True of the episodes. Variably true of the movies and novels, but that's irrelevant to your point. In D&D terms, Kirk and Spock begin each episode with full Hit Points (and spellcasting capacity or other ability uses, as appropriate).

So for TRPG, that raises the distinction of a safe haven between the action played out in a game "episode", whether that's a session or a story arc across a few sessions, versus a safe haven where no threats will arise *during* the story played out in sessions. Safe enough to rest (and recover HP etc.). Some TRPG tables have "downtime" assumed between sessions, others don't.

I'm interested in whether the story has "on stage" scenes in which the PCs can confer, reflect, debate, etc., without the time pressure of "every ten minutes we spend talking means another wandering monster check". Sometimes the Enterprise is safe enough for that, and sometimes it's not. Same for the Babylon 5 station.

I guess any place safe enough for resting, is also a place safe enough for the intra-character RP "pillar", for those tables which enjoy that sort of thing. Not quite vice versa; Legolas and Gimli might casually chat, on a road which also has the ongoing background danger of a goblin ambush interrupting their conversation.

Perhaps what I'm getting at here, is the role of in-game venues (whether castles, super-HQs, or ships) in the transitions between scenes played out round-by-round or otherwise under immediate pressure, versus scenes with slower paces.
 

I am not sure I've ever had players with a solid base that they used a lot. In my CoC / ToC adventures (Eternal Lies, Masks of Nyarlathotep, Beyond the Mountains of Madness) they didn't really -- even the BtMoM base in the Antarctic wasn't more than semi-permanent. In my Rolemaster and MERP campaigns (multiples), they travelled all over the map. My longest-running D&D campaign had them moving from Eltir Vale through Demonweb pits to Sigil. AT Sigil they split up and each had their own bases (indeed, one mission had the Paladins on the team investigating a local crime lord's base to find it it was now of their team members). In 13th Age, they went all around the edges of the Dragon empire (mostly clockwise, in case anyone is interested)

Dracula Dossier pretty much requires no safe sanctuary. My current Numenéra campaign does have a space ship that is pretty much a safe base, but it's often not available. I run a bi-weekly Big Eyes Small Mouth campaign for middle schoolers and I'd love to tie them down to a base, but they learn about dragon hatchlings off to the north and immediately ditch the current locale ...

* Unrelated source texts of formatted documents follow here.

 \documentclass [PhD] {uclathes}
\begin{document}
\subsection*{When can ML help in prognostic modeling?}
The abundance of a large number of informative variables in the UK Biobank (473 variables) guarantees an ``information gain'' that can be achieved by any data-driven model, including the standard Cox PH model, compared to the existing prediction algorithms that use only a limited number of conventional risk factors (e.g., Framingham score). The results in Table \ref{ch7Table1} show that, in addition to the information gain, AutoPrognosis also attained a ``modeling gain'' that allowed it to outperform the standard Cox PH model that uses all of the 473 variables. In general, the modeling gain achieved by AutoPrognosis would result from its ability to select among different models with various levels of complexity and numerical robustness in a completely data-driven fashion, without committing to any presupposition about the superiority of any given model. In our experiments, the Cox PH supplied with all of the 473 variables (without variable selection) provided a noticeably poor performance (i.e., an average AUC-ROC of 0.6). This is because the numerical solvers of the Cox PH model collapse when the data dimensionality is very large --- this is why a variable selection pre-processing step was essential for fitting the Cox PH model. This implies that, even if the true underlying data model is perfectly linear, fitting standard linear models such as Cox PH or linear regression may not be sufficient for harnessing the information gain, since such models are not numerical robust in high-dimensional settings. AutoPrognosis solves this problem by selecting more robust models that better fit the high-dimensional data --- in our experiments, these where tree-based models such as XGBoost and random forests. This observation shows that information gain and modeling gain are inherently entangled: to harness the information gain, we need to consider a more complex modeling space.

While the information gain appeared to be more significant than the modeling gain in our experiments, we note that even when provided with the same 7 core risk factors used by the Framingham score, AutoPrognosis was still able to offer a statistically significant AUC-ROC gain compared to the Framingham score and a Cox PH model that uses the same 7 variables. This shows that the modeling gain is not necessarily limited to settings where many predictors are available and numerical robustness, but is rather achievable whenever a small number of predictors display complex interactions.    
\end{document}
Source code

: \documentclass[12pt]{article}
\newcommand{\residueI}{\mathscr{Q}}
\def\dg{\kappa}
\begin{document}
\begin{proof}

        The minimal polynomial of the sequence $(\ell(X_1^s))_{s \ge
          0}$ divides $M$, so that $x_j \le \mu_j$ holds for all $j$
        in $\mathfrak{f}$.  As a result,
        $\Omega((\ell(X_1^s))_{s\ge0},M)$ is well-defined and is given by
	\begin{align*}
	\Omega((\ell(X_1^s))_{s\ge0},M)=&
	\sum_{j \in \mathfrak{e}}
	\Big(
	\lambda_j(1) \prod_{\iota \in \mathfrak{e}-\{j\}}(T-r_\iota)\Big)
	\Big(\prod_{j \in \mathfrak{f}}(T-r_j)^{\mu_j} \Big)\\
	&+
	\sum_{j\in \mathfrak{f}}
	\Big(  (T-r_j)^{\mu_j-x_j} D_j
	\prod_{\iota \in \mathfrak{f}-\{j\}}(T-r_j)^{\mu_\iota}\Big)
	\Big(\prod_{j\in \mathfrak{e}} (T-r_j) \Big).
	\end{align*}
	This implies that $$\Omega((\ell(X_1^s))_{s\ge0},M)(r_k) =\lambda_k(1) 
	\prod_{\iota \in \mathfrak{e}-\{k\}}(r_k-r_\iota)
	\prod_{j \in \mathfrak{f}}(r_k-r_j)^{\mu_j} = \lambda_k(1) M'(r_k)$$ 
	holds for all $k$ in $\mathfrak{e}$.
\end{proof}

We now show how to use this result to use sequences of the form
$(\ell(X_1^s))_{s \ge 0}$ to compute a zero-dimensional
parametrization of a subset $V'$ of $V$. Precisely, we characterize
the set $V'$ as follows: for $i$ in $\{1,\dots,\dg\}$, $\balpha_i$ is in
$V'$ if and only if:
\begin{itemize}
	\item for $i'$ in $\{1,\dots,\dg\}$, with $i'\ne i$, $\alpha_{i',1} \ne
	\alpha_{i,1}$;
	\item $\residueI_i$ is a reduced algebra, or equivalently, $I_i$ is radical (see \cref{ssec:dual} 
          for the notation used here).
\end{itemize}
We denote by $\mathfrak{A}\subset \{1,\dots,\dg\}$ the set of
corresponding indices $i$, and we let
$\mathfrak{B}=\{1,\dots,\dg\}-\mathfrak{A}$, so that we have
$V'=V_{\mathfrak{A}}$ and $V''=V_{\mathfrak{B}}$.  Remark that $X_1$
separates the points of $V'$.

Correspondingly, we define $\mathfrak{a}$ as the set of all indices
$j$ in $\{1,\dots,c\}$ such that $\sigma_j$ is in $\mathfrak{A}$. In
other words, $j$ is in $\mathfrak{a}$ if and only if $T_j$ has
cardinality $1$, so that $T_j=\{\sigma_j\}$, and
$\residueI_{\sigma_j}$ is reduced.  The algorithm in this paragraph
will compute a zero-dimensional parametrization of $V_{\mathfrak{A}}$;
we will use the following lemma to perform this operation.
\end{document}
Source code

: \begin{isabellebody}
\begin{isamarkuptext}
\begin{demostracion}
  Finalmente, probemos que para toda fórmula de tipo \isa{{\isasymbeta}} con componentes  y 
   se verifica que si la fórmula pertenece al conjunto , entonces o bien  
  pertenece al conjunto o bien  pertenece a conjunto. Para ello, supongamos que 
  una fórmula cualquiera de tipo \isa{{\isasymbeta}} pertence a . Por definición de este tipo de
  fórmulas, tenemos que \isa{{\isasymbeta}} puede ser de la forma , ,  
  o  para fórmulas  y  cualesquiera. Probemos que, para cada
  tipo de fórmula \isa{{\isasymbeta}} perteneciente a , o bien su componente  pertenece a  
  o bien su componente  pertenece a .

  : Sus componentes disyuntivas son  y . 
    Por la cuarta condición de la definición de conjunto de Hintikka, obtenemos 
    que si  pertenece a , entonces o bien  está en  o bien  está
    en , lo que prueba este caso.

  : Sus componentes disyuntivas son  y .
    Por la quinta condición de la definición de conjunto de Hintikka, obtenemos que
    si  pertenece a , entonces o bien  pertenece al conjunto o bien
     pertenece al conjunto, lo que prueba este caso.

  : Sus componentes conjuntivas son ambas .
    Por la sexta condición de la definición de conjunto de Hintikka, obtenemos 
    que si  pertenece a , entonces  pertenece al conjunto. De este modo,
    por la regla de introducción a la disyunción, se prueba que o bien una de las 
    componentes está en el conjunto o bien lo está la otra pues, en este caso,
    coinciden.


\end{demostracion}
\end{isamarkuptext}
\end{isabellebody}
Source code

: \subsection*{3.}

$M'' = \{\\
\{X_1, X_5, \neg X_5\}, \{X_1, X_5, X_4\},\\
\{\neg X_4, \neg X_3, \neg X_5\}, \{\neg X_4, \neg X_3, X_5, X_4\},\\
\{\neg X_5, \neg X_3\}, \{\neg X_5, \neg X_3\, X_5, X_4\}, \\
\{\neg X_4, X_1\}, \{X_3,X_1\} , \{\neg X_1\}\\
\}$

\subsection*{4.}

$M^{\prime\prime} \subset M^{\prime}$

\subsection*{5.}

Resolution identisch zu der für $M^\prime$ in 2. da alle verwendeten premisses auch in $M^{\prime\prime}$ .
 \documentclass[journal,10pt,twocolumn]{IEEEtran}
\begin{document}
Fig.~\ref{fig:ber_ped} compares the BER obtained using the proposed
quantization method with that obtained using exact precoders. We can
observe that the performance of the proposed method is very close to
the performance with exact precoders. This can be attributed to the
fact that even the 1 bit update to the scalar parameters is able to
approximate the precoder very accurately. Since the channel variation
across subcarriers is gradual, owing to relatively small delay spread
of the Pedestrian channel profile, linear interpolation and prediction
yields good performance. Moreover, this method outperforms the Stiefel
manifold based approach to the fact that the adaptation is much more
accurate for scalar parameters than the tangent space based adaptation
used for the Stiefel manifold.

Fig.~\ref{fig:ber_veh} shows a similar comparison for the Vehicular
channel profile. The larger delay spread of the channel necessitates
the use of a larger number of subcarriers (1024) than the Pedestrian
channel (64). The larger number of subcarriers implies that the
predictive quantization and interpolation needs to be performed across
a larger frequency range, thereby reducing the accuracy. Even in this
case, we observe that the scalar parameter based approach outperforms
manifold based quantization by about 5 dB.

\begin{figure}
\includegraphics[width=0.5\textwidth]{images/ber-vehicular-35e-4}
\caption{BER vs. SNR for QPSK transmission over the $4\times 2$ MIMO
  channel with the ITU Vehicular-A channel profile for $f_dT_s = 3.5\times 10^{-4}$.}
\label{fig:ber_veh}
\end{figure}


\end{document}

I have been thinking of running a short campaign solidly set in a small castle on the edge of the fey lands. That would, by definition, have a solid base. Overall though, it seems very rare in my campaigns.
 

Celebrim

Legend
Perhaps what I'm getting at here, is the role of in-game venues (whether castles, super-HQs, or ships) in the transitions between scenes played out round-by-round or otherwise under immediate pressure, versus scenes with slower paces.

Or, what process of play is used to establish when the "bangs" happen? Who gets to decide when the downtime happens, or The Haven is reached, and why?

Compare the classic AD&D haven/delve format where the players initiate a rest by deciding they've run out of resources and need to exit the mega-dungeon, with Mouse Guard where the rest (in this sense) can only happen on the player's turn in the process of play, and player turns only happen when the GM decides he's introduced enough *bangs* for the scenario. I find it ironic that Mouse Guard actually gives the GM fuller control over the pacing and goals of play than D&D. It's even more ironic when you consider that in order to get actions on the player turn (during the rest phase), the player is encouraged to trade some of his agency to the GM during the GM's turn.